# ASSIGNMENT
The answer must be an exact copy of the lines from the one holding "now i tried" through the final line of the entries, and nothing else.

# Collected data
=-=-=-=-=

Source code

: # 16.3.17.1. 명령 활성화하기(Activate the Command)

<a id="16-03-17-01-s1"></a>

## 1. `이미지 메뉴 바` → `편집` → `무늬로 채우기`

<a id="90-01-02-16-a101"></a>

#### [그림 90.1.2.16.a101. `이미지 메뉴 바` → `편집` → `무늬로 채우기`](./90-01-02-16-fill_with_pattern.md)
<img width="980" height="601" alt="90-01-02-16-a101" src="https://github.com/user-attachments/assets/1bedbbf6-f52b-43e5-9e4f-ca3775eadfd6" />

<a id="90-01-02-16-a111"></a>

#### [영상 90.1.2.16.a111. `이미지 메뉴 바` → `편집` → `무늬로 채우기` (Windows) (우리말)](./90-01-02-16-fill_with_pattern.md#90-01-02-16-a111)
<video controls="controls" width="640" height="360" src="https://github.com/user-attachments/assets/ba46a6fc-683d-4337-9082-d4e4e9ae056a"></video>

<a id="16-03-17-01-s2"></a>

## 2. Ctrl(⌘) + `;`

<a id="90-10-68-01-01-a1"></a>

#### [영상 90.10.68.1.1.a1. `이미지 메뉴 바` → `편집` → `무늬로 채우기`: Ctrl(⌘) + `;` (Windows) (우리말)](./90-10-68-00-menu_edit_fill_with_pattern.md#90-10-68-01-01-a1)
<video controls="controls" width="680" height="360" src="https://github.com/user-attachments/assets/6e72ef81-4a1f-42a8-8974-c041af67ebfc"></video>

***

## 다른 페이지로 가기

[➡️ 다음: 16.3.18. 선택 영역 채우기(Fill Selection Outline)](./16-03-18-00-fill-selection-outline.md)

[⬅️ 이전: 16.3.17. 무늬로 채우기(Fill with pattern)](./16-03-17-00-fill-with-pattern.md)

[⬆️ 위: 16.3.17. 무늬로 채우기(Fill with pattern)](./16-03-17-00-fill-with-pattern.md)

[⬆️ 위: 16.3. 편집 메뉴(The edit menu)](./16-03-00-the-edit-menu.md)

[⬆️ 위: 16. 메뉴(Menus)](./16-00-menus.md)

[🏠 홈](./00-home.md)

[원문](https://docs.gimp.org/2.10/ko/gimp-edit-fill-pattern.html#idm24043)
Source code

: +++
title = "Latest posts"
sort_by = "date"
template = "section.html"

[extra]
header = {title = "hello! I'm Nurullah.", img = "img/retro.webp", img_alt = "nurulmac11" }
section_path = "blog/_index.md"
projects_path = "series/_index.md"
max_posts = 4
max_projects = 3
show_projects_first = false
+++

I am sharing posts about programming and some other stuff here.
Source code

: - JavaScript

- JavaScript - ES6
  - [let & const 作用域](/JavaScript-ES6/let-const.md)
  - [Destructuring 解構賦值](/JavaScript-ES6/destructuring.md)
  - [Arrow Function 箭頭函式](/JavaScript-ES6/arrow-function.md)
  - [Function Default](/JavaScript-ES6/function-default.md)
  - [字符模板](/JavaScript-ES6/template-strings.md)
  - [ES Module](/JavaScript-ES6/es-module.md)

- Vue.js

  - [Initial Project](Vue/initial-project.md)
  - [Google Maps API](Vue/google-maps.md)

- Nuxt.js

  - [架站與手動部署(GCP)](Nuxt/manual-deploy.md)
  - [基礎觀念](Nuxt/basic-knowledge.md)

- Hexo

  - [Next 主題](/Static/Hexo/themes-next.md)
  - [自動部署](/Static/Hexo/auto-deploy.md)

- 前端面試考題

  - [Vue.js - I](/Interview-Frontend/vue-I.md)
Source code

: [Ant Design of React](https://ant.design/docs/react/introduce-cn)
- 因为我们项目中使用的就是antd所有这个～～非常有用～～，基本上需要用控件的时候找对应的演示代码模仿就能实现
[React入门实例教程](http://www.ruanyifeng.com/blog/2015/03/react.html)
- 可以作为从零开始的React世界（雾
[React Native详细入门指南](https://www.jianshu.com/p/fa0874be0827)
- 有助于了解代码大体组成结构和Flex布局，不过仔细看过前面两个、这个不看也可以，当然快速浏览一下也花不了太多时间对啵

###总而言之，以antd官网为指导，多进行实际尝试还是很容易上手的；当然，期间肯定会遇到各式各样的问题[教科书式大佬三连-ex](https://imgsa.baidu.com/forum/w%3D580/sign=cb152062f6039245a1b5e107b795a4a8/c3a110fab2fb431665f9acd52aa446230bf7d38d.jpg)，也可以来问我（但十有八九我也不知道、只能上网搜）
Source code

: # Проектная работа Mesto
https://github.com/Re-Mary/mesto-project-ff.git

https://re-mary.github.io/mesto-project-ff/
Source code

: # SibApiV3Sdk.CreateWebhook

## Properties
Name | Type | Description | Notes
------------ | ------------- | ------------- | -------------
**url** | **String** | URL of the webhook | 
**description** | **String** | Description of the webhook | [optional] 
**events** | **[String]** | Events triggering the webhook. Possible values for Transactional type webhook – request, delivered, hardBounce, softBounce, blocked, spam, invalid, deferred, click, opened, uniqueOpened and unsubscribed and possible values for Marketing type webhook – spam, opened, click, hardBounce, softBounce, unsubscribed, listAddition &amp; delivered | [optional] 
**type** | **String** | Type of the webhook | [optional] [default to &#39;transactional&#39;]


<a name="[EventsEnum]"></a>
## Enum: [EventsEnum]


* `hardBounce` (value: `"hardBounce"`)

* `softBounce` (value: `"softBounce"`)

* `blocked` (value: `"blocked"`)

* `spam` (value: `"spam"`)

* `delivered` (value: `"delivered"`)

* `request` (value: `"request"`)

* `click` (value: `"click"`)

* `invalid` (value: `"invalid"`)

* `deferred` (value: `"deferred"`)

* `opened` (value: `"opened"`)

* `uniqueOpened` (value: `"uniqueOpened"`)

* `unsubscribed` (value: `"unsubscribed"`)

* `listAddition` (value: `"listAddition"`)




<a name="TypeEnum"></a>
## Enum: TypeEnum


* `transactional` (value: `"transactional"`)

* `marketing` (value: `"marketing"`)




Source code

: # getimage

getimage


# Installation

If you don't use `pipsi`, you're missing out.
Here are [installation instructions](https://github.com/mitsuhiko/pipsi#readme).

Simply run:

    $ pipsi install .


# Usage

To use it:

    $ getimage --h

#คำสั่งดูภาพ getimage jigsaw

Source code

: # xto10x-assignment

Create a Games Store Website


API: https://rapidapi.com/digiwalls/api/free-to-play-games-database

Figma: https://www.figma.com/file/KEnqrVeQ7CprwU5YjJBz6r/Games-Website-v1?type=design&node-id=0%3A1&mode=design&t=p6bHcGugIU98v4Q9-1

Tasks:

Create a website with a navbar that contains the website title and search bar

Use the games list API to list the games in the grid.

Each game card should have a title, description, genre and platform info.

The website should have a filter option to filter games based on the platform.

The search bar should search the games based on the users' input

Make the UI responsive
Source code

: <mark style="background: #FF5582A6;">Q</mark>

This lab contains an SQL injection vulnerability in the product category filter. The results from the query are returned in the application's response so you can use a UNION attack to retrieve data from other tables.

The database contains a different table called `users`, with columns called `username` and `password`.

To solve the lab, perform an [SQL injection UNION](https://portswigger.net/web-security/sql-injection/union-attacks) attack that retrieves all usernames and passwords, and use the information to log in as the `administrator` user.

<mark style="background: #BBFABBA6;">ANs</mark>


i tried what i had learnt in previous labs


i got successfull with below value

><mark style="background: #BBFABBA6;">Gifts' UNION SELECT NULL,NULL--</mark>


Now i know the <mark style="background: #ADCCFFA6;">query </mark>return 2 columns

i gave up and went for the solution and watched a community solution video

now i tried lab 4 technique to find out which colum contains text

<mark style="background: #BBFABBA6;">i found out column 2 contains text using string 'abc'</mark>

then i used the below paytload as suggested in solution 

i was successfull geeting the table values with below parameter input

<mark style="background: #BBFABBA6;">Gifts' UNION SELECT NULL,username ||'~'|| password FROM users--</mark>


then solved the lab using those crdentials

=-=-=-=-=

# RESULT
now i tried lab 4 technique to find out which colum contains text

<mark style="background: #BBFABBA6;">i found out column 2 contains text using string 'abc'</mark>

then i used the below paytload as suggested in solution 

i was successfull geeting the table values with below parameter input

<mark style="background: #BBFABBA6;">Gifts' UNION SELECT NULL,username ||'~'|| password FROM users--</mark>


then solved the lab using those crdentials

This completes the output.